Nate was heartbroken. He had hoped against hope that this wasn’t what he would find. He’d prayed the woman and the girl were all right, that when he got there they would greet him as they always did, that there was some other reason for Scott’s mad ride other than the marauding war party. Now those hopes were smashed to bits.
Nate moved to the tiny crib. Someone had stomped it to pieces and ripped off the bright cloth Lisa had trimmed it with. Scouring the room for clues to the fate of mother and daughter, Nate noticed the bedroom door ajar. Scott had insisted on a separate room for the adults so they would have some privacy. Vail Marie slept in a recessed nook just past the fireplace.
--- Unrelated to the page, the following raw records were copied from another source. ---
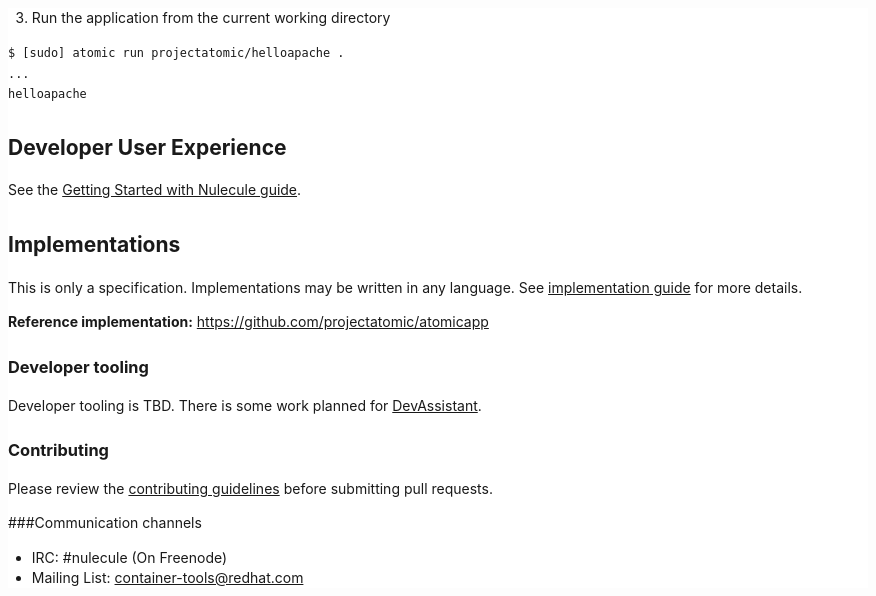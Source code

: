 3. Run the application from the current working directory

```
$ [sudo] atomic run projectatomic/helloapache .
...
helloapache
```

## Developer User Experience

See the [Getting Started with Nulecule guide](https://github.com/projectatomic/nulecule/blob/master/docs/getting-started.md).

## Implementations

This is only a specification. Implementations may be written in any language. See [implementation guide](https://github.com/projectatomic/nulecule/blob/master/docs/implementation_guide.md) for more details.

**Reference implementation:** https://github.com/projectatomic/atomicapp

### Developer tooling

Developer tooling is TBD. There is some work planned for [DevAssistant](http://devassistant.org/).

### Contributing

Please review the [contributing guidelines](https://github.com/projectatomic/nulecule/blob/master/CONTRIBUTING.md) before submitting pull requests.

###Communication channels

* IRC: #nulecule (On Freenode)
* Mailing List: [container-tools@redhat.com](https://www.redhat.com/mailman/listinfo/container-tools)
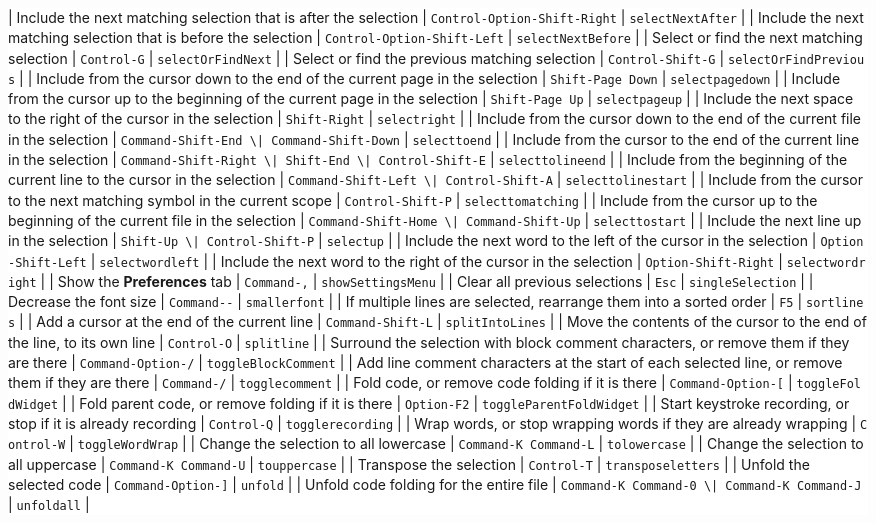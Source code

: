 |  Include the next matching selection that is after the selection  |   `Control-Option-Shift-Right`   |   `selectNextAfter`   | 
|  Include the next matching selection that is before the selection  |   `Control-Option-Shift-Left`   |   `selectNextBefore`   | 
|  Select or find the next matching selection  |   `Control-G`   |   `selectOrFindNext`   | 
|  Select or find the previous matching selection  |   `Control-Shift-G`   |   `selectOrFindPrevious`   | 
|  Include from the cursor down to the end of the current page in the selection  |   `Shift-Page Down`   |   `selectpagedown`   | 
|  Include from the cursor up to the beginning of the current page in the selection  |   `Shift-Page Up`   |   `selectpageup`   | 
|  Include the next space to the right of the cursor in the selection  |   `Shift-Right`   |   `selectright`   | 
|  Include from the cursor down to the end of the current file in the selection  |   `Command-Shift-End \| Command-Shift-Down`   |   `selecttoend`   | 
|  Include from the cursor to the end of the current line in the selection  |   `Command-Shift-Right \| Shift-End \| Control-Shift-E`   |   `selecttolineend`   | 
|  Include from the beginning of the current line to the cursor in the selection  |   `Command-Shift-Left \| Control-Shift-A`   |   `selecttolinestart`   | 
|  Include from the cursor to the next matching symbol in the current scope  |   `Control-Shift-P`   |   `selecttomatching`   | 
|  Include from the cursor up to the beginning of the current file in the selection  |   `Command-Shift-Home \| Command-Shift-Up`   |   `selecttostart`   | 
|  Include the next line up in the selection  |   `Shift-Up \| Control-Shift-P`   |   `selectup`   | 
|  Include the next word to the left of the cursor in the selection  |   `Option-Shift-Left`   |   `selectwordleft`   | 
|  Include the next word to the right of the cursor in the selection  |   `Option-Shift-Right`   |   `selectwordright`   | 
|  Show the **Preferences** tab  |   `Command-,`   |   `showSettingsMenu`   | 
|  Clear all previous selections  |   `Esc`   |   `singleSelection`   | 
|  Decrease the font size  |   `Command--`   |   `smallerfont`   | 
|  If multiple lines are selected, rearrange them into a sorted order  |   `F5`   |   `sortlines`   | 
|  Add a cursor at the end of the current line  |   `Command-Shift-L`   |   `splitIntoLines`   | 
|  Move the contents of the cursor to the end of the line, to its own line  |   `Control-O`   |   `splitline`   | 
|  Surround the selection with block comment characters, or remove them if they are there  |   `Command-Option-/`   |   `toggleBlockComment`   | 
|  Add line comment characters at the start of each selected line, or remove them if they are there  |   `Command-/`   |   `togglecomment`   | 
|  Fold code, or remove code folding if it is there  |   `Command-Option-[`   |   `toggleFoldWidget`   | 
|  Fold parent code, or remove folding if it is there  |   `Option-F2`   |   `toggleParentFoldWidget`   | 
|  Start keystroke recording, or stop if it is already recording  |   `Control-Q`   |   `togglerecording`   | 
|  Wrap words, or stop wrapping words if they are already wrapping  |   `Control-W`   |   `toggleWordWrap`   | 
|  Change the selection to all lowercase  |   `Command-K Command-L`   |   `tolowercase`   | 
|  Change the selection to all uppercase  |   `Command-K Command-U`   |   `touppercase`   | 
|  Transpose the selection  |   `Control-T`   |   `transposeletters`   | 
|  Unfold the selected code  |   `Command-Option-]`   |   `unfold`   | 
|  Unfold code folding for the entire file  |   `Command-K Command-0 \| Command-K Command-J`   |   `unfoldall`   | 

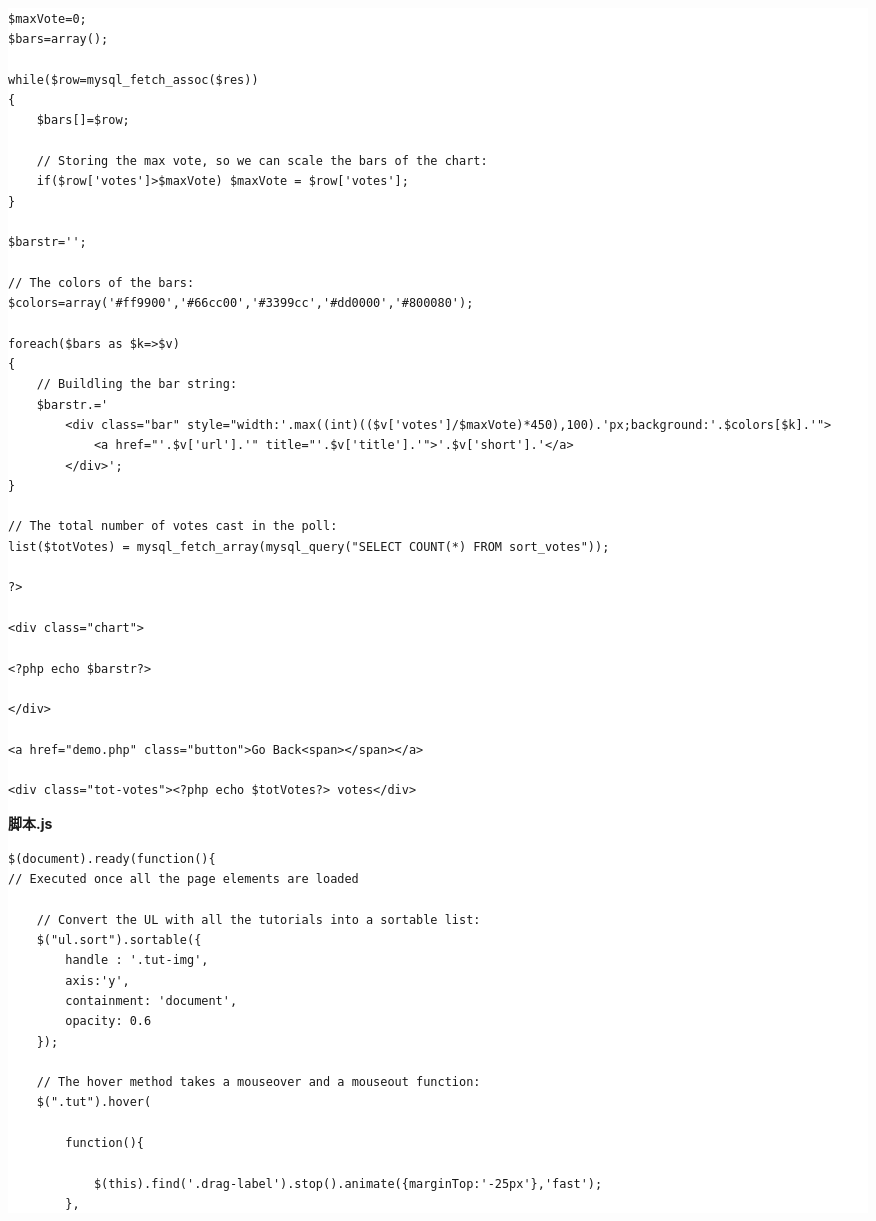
 ```
$maxVote=0;
$bars=array();

while($row=mysql_fetch_assoc($res))
{
    $bars[]=$row;

    // Storing the max vote, so we can scale the bars of the chart:
    if($row['votes']>$maxVote) $maxVote = $row['votes'];
}

$barstr='';

// The colors of the bars:
$colors=array('#ff9900','#66cc00','#3399cc','#dd0000','#800080');

foreach($bars as $k=>$v)
{
    // Buildling the bar string:
    $barstr.='
        <div class="bar" style="width:'.max((int)(($v['votes']/$maxVote)*450),100).'px;background:'.$colors[$k].'">
            <a href="'.$v['url'].'" title="'.$v['title'].'">'.$v['short'].'</a> 
        </div>';
}

// The total number of votes cast in the poll:
list($totVotes) = mysql_fetch_array(mysql_query("SELECT COUNT(*) FROM sort_votes"));

?>

<div class="chart">

<?php echo $barstr?>

</div>

<a href="demo.php" class="button">Go Back<span></span></a>

<div class="tot-votes"><?php echo $totVotes?> votes</div> 
```

**脚本.js**

```
$(document).ready(function(){
// Executed once all the page elements are loaded

    // Convert the UL with all the tutorials into a sortable list:
    $("ul.sort").sortable({
        handle : '.tut-img',
        axis:'y',
        containment: 'document',
        opacity: 0.6
    });

    // The hover method takes a mouseover and a mouseout function:
    $(".tut").hover(

        function(){

            $(this).find('.drag-label').stop().animate({marginTop:'-25px'},'fast');
        },

```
Fearing what lay beyond, Nate leveled a pistol and crept toward it. A skittering sound brought him up short. A shadow appeared, low down to the floor, and he trained the flintlock on it. He was a hair’s width from squeezing the trigger when the source of the shadow shuffled into the light, its small black nose and whiskers twitching.
“What the dickens are you doing in here?” Nate demanded.
The raccoon chittered as if irate at the intrusion, then as nonchalantly as could be waltzed out into the night.
Chuckling, Nate pushed open the bedroom door. His mirth was short-lived. A whirlwind had struck, ripping and shredding and smashing every item. Knives had reduced the bedding to ribbons. An artist’s rendering of Lisa’s parents had been hacked apart. Elk antlers Scott had hung above the headboard had been torn off.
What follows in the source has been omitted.